At any rate, they seem to like it here and have been wandering even though this is only the 5th year they've been in. Another name for them is trout lily, although what we called trout lily has smaller, speckled leaves.
Ephemeral spring. Certainly here in south west Ohio that is the case. It seems like we go from having snow on the ground and very cold temperatures to several days in the 60s and 70s....and this spring, even into the 80s.
Another native, the pristine white of the bloodroot (Sanguinaria canadensis) is another of my beloved spring natives. When it first pops up, it is closely wrapped in it's leaf.

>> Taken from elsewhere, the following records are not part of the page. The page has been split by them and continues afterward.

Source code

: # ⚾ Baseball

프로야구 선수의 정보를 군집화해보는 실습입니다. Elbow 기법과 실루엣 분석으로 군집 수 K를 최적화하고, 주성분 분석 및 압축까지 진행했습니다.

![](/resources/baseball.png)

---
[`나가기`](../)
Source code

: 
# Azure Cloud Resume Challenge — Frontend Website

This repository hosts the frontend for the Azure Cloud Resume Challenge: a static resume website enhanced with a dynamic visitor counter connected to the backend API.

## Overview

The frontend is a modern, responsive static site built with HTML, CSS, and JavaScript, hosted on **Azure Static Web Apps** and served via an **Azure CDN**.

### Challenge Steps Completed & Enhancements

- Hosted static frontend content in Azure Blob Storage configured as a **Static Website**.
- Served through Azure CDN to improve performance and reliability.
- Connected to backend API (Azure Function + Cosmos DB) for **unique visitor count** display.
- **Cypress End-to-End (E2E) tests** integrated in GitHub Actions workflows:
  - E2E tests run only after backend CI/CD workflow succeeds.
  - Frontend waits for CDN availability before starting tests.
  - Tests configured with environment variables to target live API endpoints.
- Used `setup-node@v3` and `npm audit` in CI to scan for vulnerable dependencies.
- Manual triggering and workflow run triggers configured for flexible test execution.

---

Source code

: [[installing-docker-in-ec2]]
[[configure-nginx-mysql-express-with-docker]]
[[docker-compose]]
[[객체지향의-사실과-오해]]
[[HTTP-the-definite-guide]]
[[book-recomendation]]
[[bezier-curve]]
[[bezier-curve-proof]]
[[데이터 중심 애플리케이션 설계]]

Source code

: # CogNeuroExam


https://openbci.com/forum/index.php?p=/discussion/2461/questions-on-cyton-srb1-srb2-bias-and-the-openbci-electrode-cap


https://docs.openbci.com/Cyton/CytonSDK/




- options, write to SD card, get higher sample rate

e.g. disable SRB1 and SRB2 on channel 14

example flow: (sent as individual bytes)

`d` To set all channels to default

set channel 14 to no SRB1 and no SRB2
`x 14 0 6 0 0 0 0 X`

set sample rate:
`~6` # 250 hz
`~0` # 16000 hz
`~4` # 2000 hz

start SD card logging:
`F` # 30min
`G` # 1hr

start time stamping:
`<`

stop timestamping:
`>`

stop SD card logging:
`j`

If you think the broad green leaf to the right of the flower belongs to this white beauty...think again. Look just beyond the flower and you can see the edge of the lobed leaf. The leaf will wrap around the flower to protect it should the weather turn cold. If you dig the plant and cut the root, it exudes a red sap, from where it gets its name.
Just a short one..I'm working madly on the garden and a couple of quilts, but I wanted to keep in the practice.